_What is required_
Return the listing verbatim, images left out.
-------
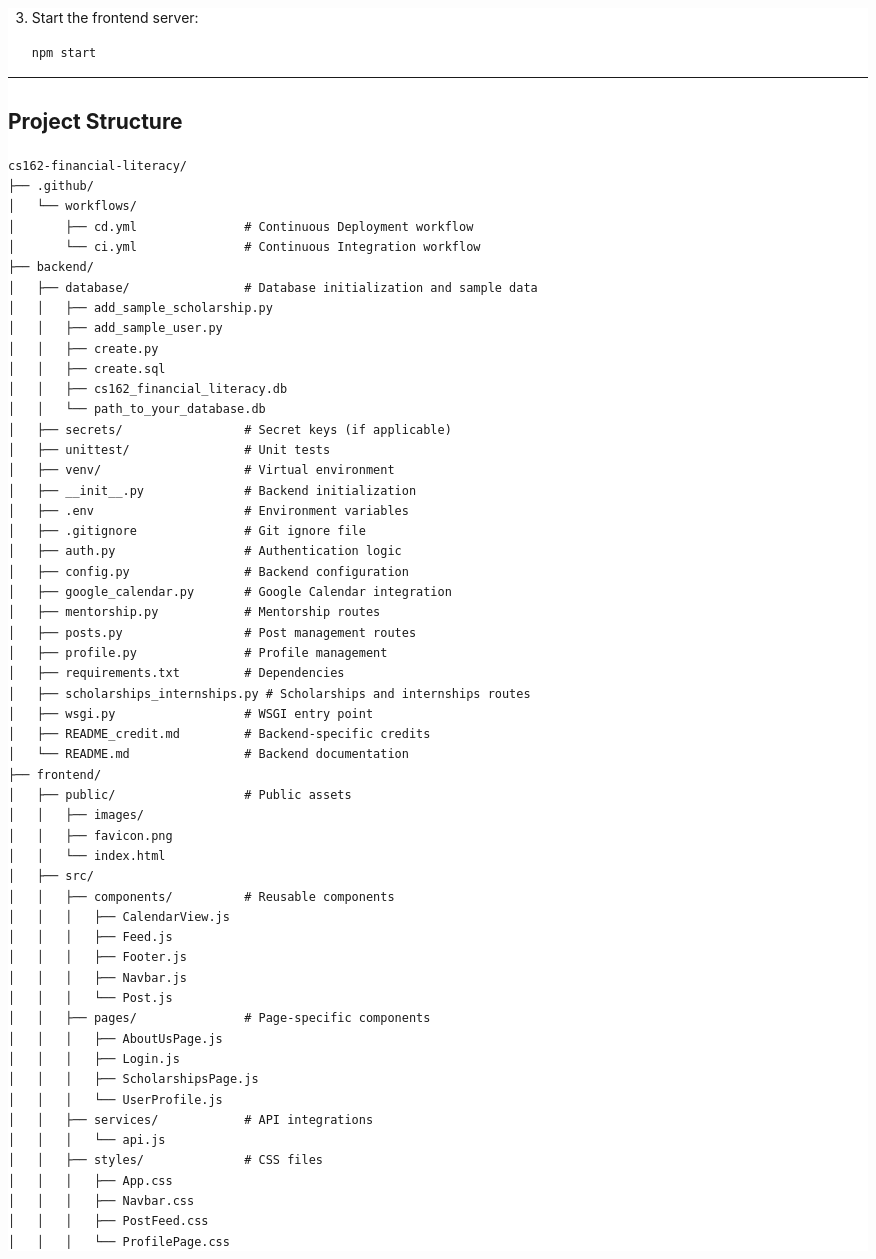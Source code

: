 3. Start the frontend server:
   ```bash
   npm start
   ```

---

## Project Structure

```plaintext
cs162-financial-literacy/
├── .github/
│   └── workflows/
│       ├── cd.yml               # Continuous Deployment workflow
│       └── ci.yml               # Continuous Integration workflow
├── backend/
│   ├── database/                # Database initialization and sample data
│   │   ├── add_sample_scholarship.py
│   │   ├── add_sample_user.py
│   │   ├── create.py
│   │   ├── create.sql
│   │   ├── cs162_financial_literacy.db
│   │   └── path_to_your_database.db
│   ├── secrets/                 # Secret keys (if applicable)
│   ├── unittest/                # Unit tests
│   ├── venv/                    # Virtual environment
│   ├── __init__.py              # Backend initialization
│   ├── .env                     # Environment variables
│   ├── .gitignore               # Git ignore file
│   ├── auth.py                  # Authentication logic
│   ├── config.py                # Backend configuration
│   ├── google_calendar.py       # Google Calendar integration
│   ├── mentorship.py            # Mentorship routes
│   ├── posts.py                 # Post management routes
│   ├── profile.py               # Profile management
│   ├── requirements.txt         # Dependencies
│   ├── scholarships_internships.py # Scholarships and internships routes
│   ├── wsgi.py                  # WSGI entry point
│   ├── README_credit.md         # Backend-specific credits
│   └── README.md                # Backend documentation
├── frontend/
│   ├── public/                  # Public assets
│   │   ├── images/
│   │   ├── favicon.png
│   │   └── index.html
│   ├── src/
│   │   ├── components/          # Reusable components
│   │   │   ├── CalendarView.js
│   │   │   ├── Feed.js
│   │   │   ├── Footer.js
│   │   │   ├── Navbar.js
│   │   │   └── Post.js
│   │   ├── pages/               # Page-specific components
│   │   │   ├── AboutUsPage.js
│   │   │   ├── Login.js
│   │   │   ├── ScholarshipsPage.js
│   │   │   └── UserProfile.js
│   │   ├── services/            # API integrations
│   │   │   └── api.js
│   │   ├── styles/              # CSS files
│   │   │   ├── App.css
│   │   │   ├── Navbar.css
│   │   │   ├── PostFeed.css
│   │   │   └── ProfilePage.css
```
-------
_Response box_
Source code

: 3. Start the frontend server:
   ```bash
   npm start
   ```

---

## Project Structure

```plaintext
cs162-financial-literacy/
├── .github/
│   └── workflows/
│       ├── cd.yml               # Continuous Deployment workflow
│       └── ci.yml               # Continuous Integration workflow
├── backend/
│   ├── database/                # Database initialization and sample data
│   │   ├── add_sample_scholarship.py
│   │   ├── add_sample_user.py
│   │   ├── create.py
│   │   ├── create.sql
│   │   ├── cs162_financial_literacy.db
│   │   └── path_to_your_database.db
│   ├── secrets/                 # Secret keys (if applicable)
│   ├── unittest/                # Unit tests
│   ├── venv/                    # Virtual environment
│   ├── __init__.py              # Backend initialization
│   ├── .env                     # Environment variables
│   ├── .gitignore               # Git ignore file
│   ├── auth.py                  # Authentication logic
│   ├── config.py                # Backend configuration
│   ├── google_calendar.py       # Google Calendar integration
│   ├── mentorship.py            # Mentorship routes
│   ├── posts.py                 # Post management routes
│   ├── profile.py               # Profile management
│   ├── requirements.txt         # Dependencies
│   ├── scholarships_internships.py # Scholarships and internships routes
│   ├── wsgi.py                  # WSGI entry point
│   ├── README_credit.md         # Backend-specific credits
│   └── README.md                # Backend documentation
├── frontend/
│   ├── public/                  # Public assets
│   │   ├── images/
│   │   ├── favicon.png
│   │   └── index.html
│   ├── src/
│   │   ├── components/          # Reusable components
│   │   │   ├── CalendarView.js
│   │   │   ├── Feed.js
│   │   │   ├── Footer.js
│   │   │   ├── Navbar.js
│   │   │   └── Post.js
│   │   ├── pages/               # Page-specific components
│   │   │   ├── AboutUsPage.js
│   │   │   ├── Login.js
│   │   │   ├── ScholarshipsPage.js
│   │   │   └── UserProfile.js
│   │   ├── services/            # API integrations
│   │   │   └── api.js
│   │   ├── styles/              # CSS files
│   │   │   ├── App.css
│   │   │   ├── Navbar.css
│   │   │   ├── PostFeed.css
│   │   │   └── ProfilePage.css
```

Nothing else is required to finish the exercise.